Source texts of formatted documents =>

*** Begin section ***

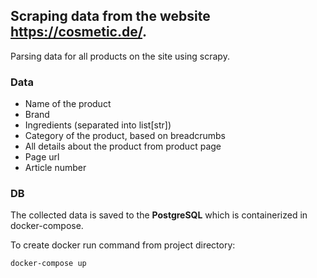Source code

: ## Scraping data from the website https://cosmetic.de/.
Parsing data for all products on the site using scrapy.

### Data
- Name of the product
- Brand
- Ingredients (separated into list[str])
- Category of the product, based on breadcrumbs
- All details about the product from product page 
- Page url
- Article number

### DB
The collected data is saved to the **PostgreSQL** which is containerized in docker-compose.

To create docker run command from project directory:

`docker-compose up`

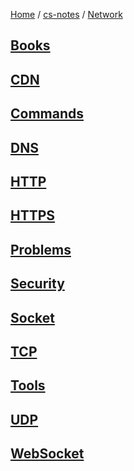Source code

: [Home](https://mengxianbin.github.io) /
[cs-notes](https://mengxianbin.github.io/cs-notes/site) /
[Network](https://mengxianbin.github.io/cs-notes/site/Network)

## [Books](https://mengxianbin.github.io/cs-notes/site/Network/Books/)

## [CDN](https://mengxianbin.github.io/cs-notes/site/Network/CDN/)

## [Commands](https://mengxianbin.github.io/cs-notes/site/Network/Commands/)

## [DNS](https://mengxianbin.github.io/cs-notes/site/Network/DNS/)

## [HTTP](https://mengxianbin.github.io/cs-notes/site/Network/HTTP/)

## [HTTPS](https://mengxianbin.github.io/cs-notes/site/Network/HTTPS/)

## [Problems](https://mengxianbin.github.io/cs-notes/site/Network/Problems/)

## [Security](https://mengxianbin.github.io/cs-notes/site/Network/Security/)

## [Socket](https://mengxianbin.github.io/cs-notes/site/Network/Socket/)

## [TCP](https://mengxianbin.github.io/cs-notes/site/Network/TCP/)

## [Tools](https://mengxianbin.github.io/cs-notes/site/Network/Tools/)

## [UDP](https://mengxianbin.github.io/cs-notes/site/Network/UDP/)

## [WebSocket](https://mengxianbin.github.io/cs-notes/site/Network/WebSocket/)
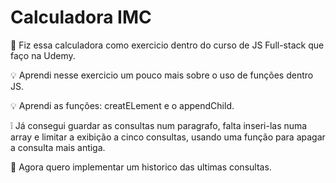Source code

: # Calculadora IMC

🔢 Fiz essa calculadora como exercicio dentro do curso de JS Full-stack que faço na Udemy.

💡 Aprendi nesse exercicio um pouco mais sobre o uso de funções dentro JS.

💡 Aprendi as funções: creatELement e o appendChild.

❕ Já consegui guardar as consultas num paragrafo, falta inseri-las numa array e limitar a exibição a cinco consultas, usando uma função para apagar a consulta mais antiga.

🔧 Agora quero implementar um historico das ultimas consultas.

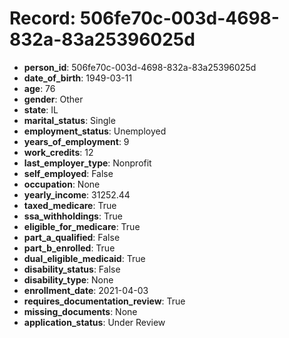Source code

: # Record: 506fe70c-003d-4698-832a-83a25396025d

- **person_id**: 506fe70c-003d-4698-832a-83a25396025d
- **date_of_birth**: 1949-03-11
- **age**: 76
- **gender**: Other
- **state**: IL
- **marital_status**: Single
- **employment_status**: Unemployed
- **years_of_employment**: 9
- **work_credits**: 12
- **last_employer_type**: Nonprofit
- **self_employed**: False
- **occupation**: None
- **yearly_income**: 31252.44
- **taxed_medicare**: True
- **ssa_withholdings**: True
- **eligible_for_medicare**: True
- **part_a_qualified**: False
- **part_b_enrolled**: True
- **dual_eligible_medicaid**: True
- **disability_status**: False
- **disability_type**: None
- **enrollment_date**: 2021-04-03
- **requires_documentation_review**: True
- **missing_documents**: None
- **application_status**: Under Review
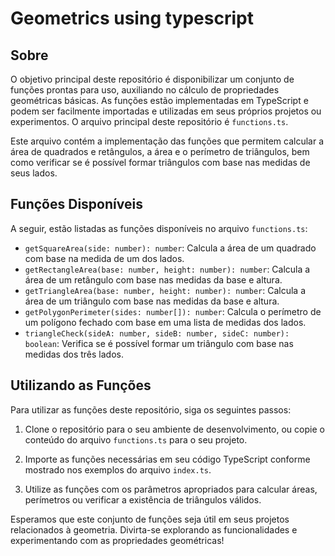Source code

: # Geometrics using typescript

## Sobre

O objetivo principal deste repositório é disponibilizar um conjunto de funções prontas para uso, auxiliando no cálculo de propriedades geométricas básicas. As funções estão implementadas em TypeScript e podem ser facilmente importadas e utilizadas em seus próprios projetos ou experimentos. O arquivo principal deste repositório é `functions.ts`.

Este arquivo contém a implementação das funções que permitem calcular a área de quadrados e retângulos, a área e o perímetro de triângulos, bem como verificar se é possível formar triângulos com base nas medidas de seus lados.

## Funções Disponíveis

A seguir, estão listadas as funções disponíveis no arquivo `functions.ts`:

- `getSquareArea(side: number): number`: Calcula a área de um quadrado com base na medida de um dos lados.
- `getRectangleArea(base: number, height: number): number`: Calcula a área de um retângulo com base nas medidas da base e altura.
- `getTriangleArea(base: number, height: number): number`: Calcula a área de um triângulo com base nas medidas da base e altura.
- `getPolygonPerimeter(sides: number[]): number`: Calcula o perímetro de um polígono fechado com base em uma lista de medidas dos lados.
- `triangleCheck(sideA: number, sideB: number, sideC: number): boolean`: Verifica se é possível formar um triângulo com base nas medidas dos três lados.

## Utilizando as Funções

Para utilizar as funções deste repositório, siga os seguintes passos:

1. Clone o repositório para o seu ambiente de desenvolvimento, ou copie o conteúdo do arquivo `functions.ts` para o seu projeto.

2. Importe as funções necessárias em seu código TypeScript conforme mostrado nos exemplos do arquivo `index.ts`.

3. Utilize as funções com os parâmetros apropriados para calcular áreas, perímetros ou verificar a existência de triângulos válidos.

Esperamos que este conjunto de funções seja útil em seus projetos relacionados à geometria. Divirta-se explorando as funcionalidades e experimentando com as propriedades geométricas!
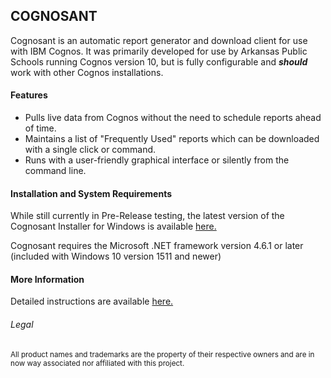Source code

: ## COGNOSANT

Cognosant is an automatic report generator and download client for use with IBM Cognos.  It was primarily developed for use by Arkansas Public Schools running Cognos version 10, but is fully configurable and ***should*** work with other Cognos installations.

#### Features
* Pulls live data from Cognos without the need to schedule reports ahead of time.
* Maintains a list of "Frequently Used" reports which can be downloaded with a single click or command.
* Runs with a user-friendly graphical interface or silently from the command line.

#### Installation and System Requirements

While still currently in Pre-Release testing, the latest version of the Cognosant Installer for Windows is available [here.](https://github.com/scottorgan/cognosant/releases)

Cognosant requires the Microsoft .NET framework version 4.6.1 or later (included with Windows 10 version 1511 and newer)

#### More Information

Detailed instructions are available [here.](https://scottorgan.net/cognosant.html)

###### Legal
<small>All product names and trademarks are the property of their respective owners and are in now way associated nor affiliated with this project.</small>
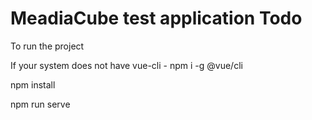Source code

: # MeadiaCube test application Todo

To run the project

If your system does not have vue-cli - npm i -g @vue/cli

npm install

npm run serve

*** End section ***

About this exercise =>
Set down the data above verbatim, omitting every image.

Output for this exercise =>
Source code

: ## Scraping data from the website https://cosmetic.de/.
Parsing data for all products on the site using scrapy.

### Data
- Name of the product
- Brand
- Ingredients (separated into list[str])
- Category of the product, based on breadcrumbs
- All details about the product from product page 
- Page url
- Article number

### DB
The collected data is saved to the **PostgreSQL** which is containerized in docker-compose.

To create docker run command from project directory:

`docker-compose up`

Source code

: [Home](https://mengxianbin.github.io) /
[cs-notes](https://mengxianbin.github.io/cs-notes/site) /
[Network](https://mengxianbin.github.io/cs-notes/site/Network)

## [Books](https://mengxianbin.github.io/cs-notes/site/Network/Books/)

## [CDN](https://mengxianbin.github.io/cs-notes/site/Network/CDN/)

## [Commands](https://mengxianbin.github.io/cs-notes/site/Network/Commands/)

## [DNS](https://mengxianbin.github.io/cs-notes/site/Network/DNS/)

## [HTTP](https://mengxianbin.github.io/cs-notes/site/Network/HTTP/)

## [HTTPS](https://mengxianbin.github.io/cs-notes/site/Network/HTTPS/)

## [Problems](https://mengxianbin.github.io/cs-notes/site/Network/Problems/)

## [Security](https://mengxianbin.github.io/cs-notes/site/Network/Security/)

## [Socket](https://mengxianbin.github.io/cs-notes/site/Network/Socket/)

## [TCP](https://mengxianbin.github.io/cs-notes/site/Network/TCP/)

## [Tools](https://mengxianbin.github.io/cs-notes/site/Network/Tools/)

## [UDP](https://mengxianbin.github.io/cs-notes/site/Network/UDP/)

## [WebSocket](https://mengxianbin.github.io/cs-notes/site/Network/WebSocket/)
Source code

: # Calculadora IMC

🔢 Fiz essa calculadora como exercicio dentro do curso de JS Full-stack que faço na Udemy.

💡 Aprendi nesse exercicio um pouco mais sobre o uso de funções dentro JS.

💡 Aprendi as funções: creatELement e o appendChild.

❕ Já consegui guardar as consultas num paragrafo, falta inseri-las numa array e limitar a exibição a cinco consultas, usando uma função para apagar a consulta mais antiga.

🔧 Agora quero implementar um historico das ultimas consultas.

Source code

: # Record: 506fe70c-003d-4698-832a-83a25396025d

- **person_id**: 506fe70c-003d-4698-832a-83a25396025d
- **date_of_birth**: 1949-03-11
- **age**: 76
- **gender**: Other
- **state**: IL
- **marital_status**: Single
- **employment_status**: Unemployed
- **years_of_employment**: 9
- **work_credits**: 12
- **last_employer_type**: Nonprofit
- **self_employed**: False
- **occupation**: None
- **yearly_income**: 31252.44
- **taxed_medicare**: True
- **ssa_withholdings**: True
- **eligible_for_medicare**: True
- **part_a_qualified**: False
- **part_b_enrolled**: True
- **dual_eligible_medicaid**: True
- **disability_status**: False
- **disability_type**: None
- **enrollment_date**: 2021-04-03
- **requires_documentation_review**: True
- **missing_documents**: None
- **application_status**: Under Review
Source code

: # Geometrics using typescript

## Sobre

O objetivo principal deste repositório é disponibilizar um conjunto de funções prontas para uso, auxiliando no cálculo de propriedades geométricas básicas. As funções estão implementadas em TypeScript e podem ser facilmente importadas e utilizadas em seus próprios projetos ou experimentos. O arquivo principal deste repositório é `functions.ts`.

Este arquivo contém a implementação das funções que permitem calcular a área de quadrados e retângulos, a área e o perímetro de triângulos, bem como verificar se é possível formar triângulos com base nas medidas de seus lados.

## Funções Disponíveis

A seguir, estão listadas as funções disponíveis no arquivo `functions.ts`:

- `getSquareArea(side: number): number`: Calcula a área de um quadrado com base na medida de um dos lados.
- `getRectangleArea(base: number, height: number): number`: Calcula a área de um retângulo com base nas medidas da base e altura.
- `getTriangleArea(base: number, height: number): number`: Calcula a área de um triângulo com base nas medidas da base e altura.
- `getPolygonPerimeter(sides: number[]): number`: Calcula o perímetro de um polígono fechado com base em uma lista de medidas dos lados.
- `triangleCheck(sideA: number, sideB: number, sideC: number): boolean`: Verifica se é possível formar um triângulo com base nas medidas dos três lados.

## Utilizando as Funções

Para utilizar as funções deste repositório, siga os seguintes passos:

1. Clone o repositório para o seu ambiente de desenvolvimento, ou copie o conteúdo do arquivo `functions.ts` para o seu projeto.

2. Importe as funções necessárias em seu código TypeScript conforme mostrado nos exemplos do arquivo `index.ts`.

3. Utilize as funções com os parâmetros apropriados para calcular áreas, perímetros ou verificar a existência de triângulos válidos.

Esperamos que este conjunto de funções seja útil em seus projetos relacionados à geometria. Divirta-se explorando as funcionalidades e experimentando com as propriedades geométricas!
Source code

: ## COGNOSANT

Cognosant is an automatic report generator and download client for use with IBM Cognos.  It was primarily developed for use by Arkansas Public Schools running Cognos version 10, but is fully configurable and ***should*** work with other Cognos installations.

#### Features
* Pulls live data from Cognos without the need to schedule reports ahead of time.
* Maintains a list of "Frequently Used" reports which can be downloaded with a single click or command.
* Runs with a user-friendly graphical interface or silently from the command line.

#### Installation and System Requirements

While still currently in Pre-Release testing, the latest version of the Cognosant Installer for Windows is available [here.](https://github.com/scottorgan/cognosant/releases)

Cognosant requires the Microsoft .NET framework version 4.6.1 or later (included with Windows 10 version 1511 and newer)

#### More Information

Detailed instructions are available [here.](https://scottorgan.net/cognosant.html)

###### Legal
<small>All product names and trademarks are the property of their respective owners and are in now way associated nor affiliated with this project.</small>
Source code

: # MeadiaCube test application Todo

To run the project

If your system does not have vue-cli - npm i -g @vue/cli

npm install

npm run serve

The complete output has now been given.